Büyükkarabacak konuşmasını “12 Eylül’den de 12 Eylül’ü bugün hala yaşatanlardan da hesap soracağız. Kanımızı, iliğimizi kurutanlardan hesap soracağız. Bize bu dünyayı zindan edenlerden hesap soracağız.
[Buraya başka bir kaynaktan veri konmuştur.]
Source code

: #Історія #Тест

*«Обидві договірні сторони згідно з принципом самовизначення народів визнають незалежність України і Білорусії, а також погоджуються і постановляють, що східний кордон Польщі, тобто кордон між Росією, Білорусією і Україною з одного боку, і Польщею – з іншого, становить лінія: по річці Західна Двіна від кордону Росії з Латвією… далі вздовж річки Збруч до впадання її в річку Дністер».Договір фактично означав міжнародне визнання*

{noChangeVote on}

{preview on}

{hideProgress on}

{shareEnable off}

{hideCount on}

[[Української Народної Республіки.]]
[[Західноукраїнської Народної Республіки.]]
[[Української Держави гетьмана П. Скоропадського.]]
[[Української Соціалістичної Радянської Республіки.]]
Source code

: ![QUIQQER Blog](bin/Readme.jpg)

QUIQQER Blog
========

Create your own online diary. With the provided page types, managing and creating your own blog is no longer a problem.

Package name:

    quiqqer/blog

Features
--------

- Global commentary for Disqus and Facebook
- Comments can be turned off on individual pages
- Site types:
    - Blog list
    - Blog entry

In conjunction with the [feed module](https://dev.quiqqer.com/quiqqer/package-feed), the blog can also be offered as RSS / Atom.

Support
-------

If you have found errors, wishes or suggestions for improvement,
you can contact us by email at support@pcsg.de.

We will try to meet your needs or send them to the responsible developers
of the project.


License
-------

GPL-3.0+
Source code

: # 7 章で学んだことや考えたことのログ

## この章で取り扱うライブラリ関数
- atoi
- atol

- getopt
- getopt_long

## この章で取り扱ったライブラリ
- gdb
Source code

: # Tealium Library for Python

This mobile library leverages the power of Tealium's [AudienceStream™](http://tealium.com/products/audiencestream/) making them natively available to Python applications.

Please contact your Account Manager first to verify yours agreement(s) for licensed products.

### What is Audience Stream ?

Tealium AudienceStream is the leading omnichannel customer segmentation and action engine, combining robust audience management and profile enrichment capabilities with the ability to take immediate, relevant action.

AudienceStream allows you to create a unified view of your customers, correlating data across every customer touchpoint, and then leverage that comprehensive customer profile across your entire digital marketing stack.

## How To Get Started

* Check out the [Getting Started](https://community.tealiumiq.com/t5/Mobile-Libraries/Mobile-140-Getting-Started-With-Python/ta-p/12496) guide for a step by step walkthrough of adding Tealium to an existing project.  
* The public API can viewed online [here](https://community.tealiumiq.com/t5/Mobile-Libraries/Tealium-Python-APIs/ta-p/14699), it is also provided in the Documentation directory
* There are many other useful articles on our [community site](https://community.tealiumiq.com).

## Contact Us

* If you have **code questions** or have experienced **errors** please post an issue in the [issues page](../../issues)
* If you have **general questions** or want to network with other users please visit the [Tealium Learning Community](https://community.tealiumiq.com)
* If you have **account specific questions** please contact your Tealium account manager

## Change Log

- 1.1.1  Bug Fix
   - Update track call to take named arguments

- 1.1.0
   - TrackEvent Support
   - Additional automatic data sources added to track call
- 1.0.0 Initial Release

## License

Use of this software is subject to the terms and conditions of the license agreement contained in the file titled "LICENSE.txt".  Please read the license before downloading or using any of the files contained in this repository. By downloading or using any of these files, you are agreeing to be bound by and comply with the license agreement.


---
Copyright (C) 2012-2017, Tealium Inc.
Elbirliğiyle, hep birlikte bayram yeri gibi bir dünya kuracağız” sözleriyle tamamladı.
Dost kurumlardan gelen destek ve dayanışma mesajlarının okunmasının ardından Kenan Budak’ın mücadele çizgisi anlatan bir sinevizyon gösterisi sunuldu.
Anma gecesinde son olarak Hilmi Yarayıcı sahne aldı. Yarayıcı kendi bestelerinin yanı sıra, başta Ahmet Kaya ve Grup Yorum’un eserleri olmak çok sayıda sevilen ezgiyi izleyicilerle paylaştı.
Son dakikasına kadar coşkunun dinmediği etkinlik, 8 yıl önce yine bir Temmuz günü yitirdiğimiz devrimci ozan Adnan Yücel’in dizeleriyle sona erdi:
“bitmedi daha sürüyor o kavga ve sürecek
yeryüzü aşkın yüzü oluncaya dek!”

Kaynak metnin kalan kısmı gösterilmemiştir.